# [TASK]
Find the word "checkPermission" in the listing, and copy out each line where it turns up.
%%
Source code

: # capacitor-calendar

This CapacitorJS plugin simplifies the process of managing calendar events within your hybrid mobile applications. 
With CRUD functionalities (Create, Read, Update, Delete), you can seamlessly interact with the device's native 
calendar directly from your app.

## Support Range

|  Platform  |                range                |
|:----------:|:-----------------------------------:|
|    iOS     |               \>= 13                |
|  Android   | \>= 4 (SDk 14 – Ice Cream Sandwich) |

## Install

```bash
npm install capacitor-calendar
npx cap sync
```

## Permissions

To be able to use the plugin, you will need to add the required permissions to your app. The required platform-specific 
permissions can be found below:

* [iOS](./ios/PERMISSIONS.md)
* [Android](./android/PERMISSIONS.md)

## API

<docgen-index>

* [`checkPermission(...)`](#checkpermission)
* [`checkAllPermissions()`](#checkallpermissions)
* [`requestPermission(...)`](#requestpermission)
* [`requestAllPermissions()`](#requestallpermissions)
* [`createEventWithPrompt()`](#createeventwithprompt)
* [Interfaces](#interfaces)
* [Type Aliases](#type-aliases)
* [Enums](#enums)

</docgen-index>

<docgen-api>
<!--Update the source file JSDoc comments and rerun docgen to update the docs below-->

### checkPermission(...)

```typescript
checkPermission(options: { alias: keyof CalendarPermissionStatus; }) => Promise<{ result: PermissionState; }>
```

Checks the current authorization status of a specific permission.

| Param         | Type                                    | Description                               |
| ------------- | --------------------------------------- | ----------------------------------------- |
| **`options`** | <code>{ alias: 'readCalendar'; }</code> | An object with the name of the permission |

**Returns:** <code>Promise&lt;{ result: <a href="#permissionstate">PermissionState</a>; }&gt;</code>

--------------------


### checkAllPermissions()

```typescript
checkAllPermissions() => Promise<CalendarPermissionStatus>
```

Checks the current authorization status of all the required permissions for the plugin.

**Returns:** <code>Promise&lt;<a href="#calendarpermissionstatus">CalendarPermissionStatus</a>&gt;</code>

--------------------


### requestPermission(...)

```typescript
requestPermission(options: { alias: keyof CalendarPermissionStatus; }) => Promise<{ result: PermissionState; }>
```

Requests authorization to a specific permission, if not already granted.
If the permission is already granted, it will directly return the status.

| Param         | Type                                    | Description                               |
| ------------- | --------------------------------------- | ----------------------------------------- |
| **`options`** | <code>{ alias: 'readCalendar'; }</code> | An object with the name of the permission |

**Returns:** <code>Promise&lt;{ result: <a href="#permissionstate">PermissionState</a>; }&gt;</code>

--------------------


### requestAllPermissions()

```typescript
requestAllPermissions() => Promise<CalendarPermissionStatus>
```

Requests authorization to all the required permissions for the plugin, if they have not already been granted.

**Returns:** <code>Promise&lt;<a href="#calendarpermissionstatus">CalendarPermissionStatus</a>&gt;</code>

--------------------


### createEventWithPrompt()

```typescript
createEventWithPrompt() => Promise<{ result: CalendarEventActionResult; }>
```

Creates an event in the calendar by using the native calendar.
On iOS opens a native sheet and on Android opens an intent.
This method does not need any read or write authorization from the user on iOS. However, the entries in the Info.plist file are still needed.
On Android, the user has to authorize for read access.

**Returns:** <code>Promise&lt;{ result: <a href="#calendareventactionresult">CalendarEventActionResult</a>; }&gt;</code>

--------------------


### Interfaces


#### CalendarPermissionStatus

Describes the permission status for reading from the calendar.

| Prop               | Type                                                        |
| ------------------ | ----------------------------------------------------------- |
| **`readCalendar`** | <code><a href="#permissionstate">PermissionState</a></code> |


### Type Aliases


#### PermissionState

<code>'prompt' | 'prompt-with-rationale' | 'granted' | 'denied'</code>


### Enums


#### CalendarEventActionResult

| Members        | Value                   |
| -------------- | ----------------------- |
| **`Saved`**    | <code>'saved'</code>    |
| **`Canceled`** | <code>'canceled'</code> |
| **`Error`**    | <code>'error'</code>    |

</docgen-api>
%%
# [SOLUTION FOR THIS EXERCISE]
* [`checkPermission(...)`](#checkpermission)
### checkPermission(...)
checkPermission(options: { alias: keyof CalendarPermissionStatus; }) => Promise<{ result: PermissionState; }>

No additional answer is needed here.